[Opening Dataset records section]

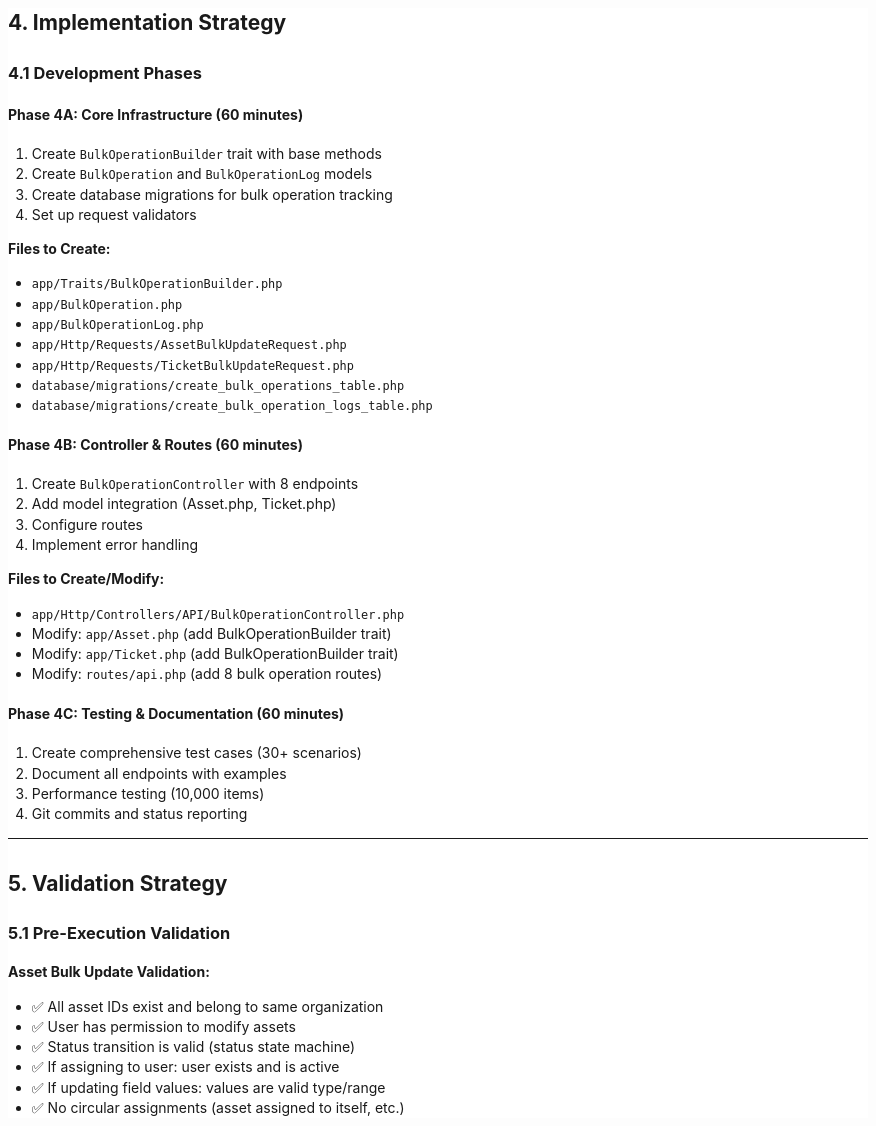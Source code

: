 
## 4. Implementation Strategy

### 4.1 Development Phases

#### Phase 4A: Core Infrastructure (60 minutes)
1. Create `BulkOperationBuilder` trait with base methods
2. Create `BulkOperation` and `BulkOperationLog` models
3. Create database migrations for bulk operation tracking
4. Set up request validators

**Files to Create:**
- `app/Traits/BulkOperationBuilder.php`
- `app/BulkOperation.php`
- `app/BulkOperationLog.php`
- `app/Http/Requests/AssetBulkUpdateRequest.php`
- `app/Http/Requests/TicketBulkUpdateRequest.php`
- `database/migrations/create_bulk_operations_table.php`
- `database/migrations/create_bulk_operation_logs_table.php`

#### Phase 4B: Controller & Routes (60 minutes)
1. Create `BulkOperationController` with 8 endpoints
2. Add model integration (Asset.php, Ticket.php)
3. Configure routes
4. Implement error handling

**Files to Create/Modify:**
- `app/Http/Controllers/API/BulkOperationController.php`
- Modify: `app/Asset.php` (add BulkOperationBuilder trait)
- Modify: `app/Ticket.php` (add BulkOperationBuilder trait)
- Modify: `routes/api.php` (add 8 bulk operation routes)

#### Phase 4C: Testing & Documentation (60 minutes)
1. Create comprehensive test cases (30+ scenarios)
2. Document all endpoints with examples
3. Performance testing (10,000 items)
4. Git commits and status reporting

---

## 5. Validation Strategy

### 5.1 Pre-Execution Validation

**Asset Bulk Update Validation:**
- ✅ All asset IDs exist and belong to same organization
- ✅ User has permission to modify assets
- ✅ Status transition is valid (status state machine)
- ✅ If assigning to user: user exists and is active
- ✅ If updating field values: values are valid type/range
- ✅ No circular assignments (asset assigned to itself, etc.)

[Closing Dataset records section]

### Problem details
Beginning with the line that contains "3. Performance testing (10,000 items)", set down every line through the end of the data without change.

### Answer to this exercise
3. Performance testing (10,000 items)
4. Git commits and status reporting

---

## 5. Validation Strategy

### 5.1 Pre-Execution Validation

**Asset Bulk Update Validation:**
- ✅ All asset IDs exist and belong to same organization
- ✅ User has permission to modify assets
- ✅ Status transition is valid (status state machine)
- ✅ If assigning to user: user exists and is active
- ✅ If updating field values: values are valid type/range
- ✅ No circular assignments (asset assigned to itself, etc.)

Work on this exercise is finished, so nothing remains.